Il secoue la tête, puis avoue à mi-voix :

- On a besoin d'elle, Cass, et...si tu n'es pas là pour m'arrêter...j'ai peur de lui faire du mal. J'ai peur de la tuer.

Je sais qu'il se trompe: jamais il ne blesserait Junon. A peine quelques jours plus tôt, je me suis retrouvée dans la même situation que lui. Le Prof était à mes pieds, le pistolet dans ma main, sa vie à ma merci.
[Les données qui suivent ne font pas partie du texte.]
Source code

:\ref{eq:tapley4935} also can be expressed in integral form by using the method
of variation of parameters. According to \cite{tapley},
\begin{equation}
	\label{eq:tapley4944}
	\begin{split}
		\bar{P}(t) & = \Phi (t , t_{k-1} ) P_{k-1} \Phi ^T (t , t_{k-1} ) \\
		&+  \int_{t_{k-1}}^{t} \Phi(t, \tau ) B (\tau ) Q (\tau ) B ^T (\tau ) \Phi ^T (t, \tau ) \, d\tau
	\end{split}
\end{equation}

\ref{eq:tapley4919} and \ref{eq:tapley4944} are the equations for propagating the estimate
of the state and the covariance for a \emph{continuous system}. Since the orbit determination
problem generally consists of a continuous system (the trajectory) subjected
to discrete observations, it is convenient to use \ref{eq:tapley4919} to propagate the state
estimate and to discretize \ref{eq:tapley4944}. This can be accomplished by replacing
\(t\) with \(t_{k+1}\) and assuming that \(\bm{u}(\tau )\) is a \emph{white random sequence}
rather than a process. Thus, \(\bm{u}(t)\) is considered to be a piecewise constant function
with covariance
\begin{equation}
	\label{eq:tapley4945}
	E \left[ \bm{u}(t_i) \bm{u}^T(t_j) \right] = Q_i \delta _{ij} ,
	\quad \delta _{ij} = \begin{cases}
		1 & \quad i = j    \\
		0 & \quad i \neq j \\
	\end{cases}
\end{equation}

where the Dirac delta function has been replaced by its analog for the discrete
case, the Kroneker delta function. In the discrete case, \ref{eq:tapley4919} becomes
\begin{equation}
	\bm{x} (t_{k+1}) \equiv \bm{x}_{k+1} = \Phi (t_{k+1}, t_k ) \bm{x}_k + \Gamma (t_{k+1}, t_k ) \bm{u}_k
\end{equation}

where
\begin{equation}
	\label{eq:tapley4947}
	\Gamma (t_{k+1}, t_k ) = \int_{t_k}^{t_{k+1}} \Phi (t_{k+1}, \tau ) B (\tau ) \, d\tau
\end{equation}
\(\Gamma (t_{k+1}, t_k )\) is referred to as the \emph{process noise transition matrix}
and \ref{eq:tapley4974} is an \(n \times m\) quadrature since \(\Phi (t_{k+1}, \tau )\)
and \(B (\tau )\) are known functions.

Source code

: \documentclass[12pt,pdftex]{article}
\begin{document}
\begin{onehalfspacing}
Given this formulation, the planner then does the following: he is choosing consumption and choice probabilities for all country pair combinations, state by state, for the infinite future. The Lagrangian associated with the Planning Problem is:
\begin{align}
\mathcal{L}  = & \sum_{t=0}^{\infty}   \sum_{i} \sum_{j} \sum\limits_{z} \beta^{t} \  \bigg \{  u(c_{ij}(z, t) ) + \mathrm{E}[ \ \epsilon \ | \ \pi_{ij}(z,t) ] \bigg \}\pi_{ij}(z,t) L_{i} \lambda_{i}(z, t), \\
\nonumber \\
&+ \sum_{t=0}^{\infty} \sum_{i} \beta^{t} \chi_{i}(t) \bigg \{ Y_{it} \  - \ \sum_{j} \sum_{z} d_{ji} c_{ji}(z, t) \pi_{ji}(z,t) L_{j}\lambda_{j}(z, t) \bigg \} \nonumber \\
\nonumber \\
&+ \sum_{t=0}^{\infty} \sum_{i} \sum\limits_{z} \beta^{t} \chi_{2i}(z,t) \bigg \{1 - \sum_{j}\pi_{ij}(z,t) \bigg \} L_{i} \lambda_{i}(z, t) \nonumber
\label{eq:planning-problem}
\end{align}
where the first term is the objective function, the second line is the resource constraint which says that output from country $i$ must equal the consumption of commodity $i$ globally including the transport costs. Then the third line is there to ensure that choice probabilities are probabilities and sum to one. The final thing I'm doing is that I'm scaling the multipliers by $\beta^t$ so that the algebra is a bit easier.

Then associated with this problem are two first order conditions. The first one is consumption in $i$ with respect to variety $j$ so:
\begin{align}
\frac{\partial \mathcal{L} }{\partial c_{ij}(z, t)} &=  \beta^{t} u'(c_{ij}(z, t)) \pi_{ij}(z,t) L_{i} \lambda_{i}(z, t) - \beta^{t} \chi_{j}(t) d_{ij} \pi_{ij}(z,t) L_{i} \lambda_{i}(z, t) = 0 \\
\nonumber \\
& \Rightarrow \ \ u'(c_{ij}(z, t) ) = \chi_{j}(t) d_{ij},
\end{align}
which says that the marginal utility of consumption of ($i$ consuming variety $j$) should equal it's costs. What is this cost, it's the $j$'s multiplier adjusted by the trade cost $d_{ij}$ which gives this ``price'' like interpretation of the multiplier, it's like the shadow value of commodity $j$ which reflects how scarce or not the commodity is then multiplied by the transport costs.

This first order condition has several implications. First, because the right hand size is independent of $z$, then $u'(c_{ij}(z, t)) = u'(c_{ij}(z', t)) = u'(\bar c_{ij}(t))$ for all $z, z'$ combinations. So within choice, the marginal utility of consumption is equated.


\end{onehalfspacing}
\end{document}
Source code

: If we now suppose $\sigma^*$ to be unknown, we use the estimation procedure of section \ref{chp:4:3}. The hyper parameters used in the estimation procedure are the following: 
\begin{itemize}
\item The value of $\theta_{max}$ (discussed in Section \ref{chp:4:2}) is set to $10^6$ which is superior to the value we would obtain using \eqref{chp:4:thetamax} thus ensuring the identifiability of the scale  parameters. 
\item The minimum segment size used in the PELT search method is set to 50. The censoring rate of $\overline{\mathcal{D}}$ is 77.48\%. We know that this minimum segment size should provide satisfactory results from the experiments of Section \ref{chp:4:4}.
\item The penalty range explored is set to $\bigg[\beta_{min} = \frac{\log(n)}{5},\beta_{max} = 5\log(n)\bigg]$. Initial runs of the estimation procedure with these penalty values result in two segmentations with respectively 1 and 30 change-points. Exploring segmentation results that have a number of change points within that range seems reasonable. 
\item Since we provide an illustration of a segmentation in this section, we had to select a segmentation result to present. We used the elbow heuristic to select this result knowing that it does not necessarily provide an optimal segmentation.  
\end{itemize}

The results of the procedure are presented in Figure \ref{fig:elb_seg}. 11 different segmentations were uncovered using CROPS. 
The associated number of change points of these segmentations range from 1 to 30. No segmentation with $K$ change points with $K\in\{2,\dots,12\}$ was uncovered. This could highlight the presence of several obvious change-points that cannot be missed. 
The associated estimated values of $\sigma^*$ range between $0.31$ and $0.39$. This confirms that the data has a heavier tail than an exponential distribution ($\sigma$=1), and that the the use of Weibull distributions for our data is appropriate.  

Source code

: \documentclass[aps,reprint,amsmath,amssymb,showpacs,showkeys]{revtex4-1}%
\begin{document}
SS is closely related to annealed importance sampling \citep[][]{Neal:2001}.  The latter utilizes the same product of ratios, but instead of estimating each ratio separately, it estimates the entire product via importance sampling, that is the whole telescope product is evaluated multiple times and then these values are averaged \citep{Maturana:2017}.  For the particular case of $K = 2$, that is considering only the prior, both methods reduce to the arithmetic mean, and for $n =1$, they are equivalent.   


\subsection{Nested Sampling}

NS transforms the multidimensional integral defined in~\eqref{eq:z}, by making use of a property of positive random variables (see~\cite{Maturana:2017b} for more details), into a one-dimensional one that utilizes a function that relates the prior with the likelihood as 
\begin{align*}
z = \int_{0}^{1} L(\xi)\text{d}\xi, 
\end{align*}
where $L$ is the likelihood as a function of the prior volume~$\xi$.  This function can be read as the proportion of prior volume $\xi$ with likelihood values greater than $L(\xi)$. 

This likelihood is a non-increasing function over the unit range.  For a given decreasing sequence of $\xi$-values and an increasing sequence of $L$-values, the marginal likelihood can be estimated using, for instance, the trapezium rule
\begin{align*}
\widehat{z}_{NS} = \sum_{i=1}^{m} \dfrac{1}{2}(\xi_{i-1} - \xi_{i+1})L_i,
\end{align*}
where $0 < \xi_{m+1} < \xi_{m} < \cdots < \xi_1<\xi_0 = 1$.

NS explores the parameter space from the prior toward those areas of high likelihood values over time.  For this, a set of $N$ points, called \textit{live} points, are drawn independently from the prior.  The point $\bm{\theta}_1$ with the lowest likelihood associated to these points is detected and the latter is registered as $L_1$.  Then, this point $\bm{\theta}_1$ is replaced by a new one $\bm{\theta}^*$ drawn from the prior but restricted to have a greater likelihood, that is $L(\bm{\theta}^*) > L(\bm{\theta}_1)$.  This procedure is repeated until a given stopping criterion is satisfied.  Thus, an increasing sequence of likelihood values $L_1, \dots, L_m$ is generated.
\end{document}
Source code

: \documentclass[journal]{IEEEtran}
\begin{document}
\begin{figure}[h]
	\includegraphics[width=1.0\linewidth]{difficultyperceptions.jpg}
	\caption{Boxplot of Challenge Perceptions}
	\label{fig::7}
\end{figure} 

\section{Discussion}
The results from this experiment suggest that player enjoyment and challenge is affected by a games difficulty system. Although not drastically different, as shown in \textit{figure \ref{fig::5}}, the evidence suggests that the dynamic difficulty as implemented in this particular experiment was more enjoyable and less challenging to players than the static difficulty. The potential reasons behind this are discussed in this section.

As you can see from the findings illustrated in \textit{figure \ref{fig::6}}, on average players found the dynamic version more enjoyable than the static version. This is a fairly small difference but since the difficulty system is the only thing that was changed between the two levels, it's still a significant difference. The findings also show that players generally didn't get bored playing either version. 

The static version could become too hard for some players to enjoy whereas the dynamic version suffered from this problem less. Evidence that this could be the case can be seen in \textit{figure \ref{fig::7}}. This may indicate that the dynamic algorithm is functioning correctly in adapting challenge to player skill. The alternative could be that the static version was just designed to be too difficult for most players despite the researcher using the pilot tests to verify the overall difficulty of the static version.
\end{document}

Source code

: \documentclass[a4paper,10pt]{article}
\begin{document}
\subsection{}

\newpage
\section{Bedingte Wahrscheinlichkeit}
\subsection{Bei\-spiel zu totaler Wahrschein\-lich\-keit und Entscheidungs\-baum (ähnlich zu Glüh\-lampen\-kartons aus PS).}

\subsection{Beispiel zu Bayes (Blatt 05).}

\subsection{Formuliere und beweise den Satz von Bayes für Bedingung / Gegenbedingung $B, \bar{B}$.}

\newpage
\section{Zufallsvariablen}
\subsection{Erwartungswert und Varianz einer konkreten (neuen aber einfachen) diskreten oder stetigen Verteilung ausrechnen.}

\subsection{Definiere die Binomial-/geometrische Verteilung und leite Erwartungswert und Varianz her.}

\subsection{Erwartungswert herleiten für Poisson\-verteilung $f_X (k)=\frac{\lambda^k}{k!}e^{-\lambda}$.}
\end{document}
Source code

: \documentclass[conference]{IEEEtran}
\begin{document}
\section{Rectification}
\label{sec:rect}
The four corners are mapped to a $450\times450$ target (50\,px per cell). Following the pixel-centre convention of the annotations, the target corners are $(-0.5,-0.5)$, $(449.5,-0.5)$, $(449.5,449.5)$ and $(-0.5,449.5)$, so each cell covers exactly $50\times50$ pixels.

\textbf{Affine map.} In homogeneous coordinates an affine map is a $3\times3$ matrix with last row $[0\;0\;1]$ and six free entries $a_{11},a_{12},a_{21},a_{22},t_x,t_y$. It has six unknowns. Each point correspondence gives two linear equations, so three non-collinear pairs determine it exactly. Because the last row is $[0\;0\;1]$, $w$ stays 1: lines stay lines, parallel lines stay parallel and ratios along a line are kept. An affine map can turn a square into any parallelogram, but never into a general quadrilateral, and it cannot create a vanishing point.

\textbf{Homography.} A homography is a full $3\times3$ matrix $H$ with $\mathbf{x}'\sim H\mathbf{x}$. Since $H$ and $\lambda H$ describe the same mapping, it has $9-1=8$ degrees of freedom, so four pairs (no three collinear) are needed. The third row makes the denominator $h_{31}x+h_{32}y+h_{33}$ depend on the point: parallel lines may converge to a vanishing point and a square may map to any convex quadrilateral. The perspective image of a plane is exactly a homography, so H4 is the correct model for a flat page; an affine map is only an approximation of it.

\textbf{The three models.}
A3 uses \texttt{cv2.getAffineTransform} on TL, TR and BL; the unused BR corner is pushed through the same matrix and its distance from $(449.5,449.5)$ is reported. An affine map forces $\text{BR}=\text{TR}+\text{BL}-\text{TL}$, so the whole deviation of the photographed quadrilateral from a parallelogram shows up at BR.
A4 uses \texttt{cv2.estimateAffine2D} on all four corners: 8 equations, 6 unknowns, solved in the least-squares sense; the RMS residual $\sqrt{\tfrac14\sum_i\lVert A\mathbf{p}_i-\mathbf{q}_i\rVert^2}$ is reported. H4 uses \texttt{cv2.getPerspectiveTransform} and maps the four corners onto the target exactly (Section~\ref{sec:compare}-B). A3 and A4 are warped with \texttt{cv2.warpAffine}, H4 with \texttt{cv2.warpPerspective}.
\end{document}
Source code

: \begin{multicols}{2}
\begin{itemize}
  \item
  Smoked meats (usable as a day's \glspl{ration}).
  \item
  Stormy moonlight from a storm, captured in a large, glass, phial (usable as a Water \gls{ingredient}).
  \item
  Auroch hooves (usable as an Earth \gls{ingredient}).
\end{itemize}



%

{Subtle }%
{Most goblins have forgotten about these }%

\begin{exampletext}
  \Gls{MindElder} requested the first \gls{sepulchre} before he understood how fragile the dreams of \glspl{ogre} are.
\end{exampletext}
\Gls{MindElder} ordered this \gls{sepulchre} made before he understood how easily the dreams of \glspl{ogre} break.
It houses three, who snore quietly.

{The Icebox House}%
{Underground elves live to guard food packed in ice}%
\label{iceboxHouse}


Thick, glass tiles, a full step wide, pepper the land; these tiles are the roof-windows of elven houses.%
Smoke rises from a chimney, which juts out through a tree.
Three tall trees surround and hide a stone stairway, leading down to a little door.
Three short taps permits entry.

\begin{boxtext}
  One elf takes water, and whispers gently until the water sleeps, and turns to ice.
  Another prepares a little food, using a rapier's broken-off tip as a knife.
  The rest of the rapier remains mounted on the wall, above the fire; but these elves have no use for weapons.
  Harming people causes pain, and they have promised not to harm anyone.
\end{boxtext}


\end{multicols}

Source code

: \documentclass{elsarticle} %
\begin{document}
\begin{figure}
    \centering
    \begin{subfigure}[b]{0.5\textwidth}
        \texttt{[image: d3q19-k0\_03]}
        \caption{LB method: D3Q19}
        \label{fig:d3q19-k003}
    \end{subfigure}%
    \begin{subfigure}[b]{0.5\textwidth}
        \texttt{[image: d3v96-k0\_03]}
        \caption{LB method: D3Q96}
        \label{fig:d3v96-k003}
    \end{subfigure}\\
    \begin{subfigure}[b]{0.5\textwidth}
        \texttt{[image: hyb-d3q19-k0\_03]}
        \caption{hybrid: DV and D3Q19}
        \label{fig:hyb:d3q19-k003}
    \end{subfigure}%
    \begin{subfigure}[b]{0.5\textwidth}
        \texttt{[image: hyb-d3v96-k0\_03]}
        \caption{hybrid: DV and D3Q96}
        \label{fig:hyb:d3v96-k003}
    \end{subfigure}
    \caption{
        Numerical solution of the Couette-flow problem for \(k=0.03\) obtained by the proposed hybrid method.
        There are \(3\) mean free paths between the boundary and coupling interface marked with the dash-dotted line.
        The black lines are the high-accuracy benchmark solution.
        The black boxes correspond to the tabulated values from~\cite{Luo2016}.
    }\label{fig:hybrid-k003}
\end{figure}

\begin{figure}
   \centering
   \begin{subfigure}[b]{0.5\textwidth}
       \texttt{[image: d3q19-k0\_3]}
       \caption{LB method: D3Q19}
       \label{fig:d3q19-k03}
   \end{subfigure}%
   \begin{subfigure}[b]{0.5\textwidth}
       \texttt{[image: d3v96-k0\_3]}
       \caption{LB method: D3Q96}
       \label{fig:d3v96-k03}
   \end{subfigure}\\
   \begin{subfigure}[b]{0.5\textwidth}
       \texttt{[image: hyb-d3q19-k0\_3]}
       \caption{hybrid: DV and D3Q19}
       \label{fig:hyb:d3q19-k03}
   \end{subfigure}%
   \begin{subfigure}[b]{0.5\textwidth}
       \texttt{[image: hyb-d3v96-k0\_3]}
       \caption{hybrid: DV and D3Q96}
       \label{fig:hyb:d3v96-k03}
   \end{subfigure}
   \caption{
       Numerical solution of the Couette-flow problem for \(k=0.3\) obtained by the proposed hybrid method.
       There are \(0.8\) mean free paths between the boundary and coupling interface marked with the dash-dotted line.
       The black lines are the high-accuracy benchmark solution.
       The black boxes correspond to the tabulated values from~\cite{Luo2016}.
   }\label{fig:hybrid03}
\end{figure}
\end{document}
Je n'ai pas choisi de l'épargner : j'y ai été obligée, par cette part de moi qui refuse de le haïr, par cette gamine qui s'obstine à ne pas mourir. C'est la même chose pour Ross et sa mentor-à ceci près que cette dernière mérite peut-être le pardon.

Mais tout ça, je ne le dis pas. Je me contente de hocher la tête, les yeux dans ceux du jeune homme, lui communiquant mon soutien sans un mot. Enfin, nous entrons.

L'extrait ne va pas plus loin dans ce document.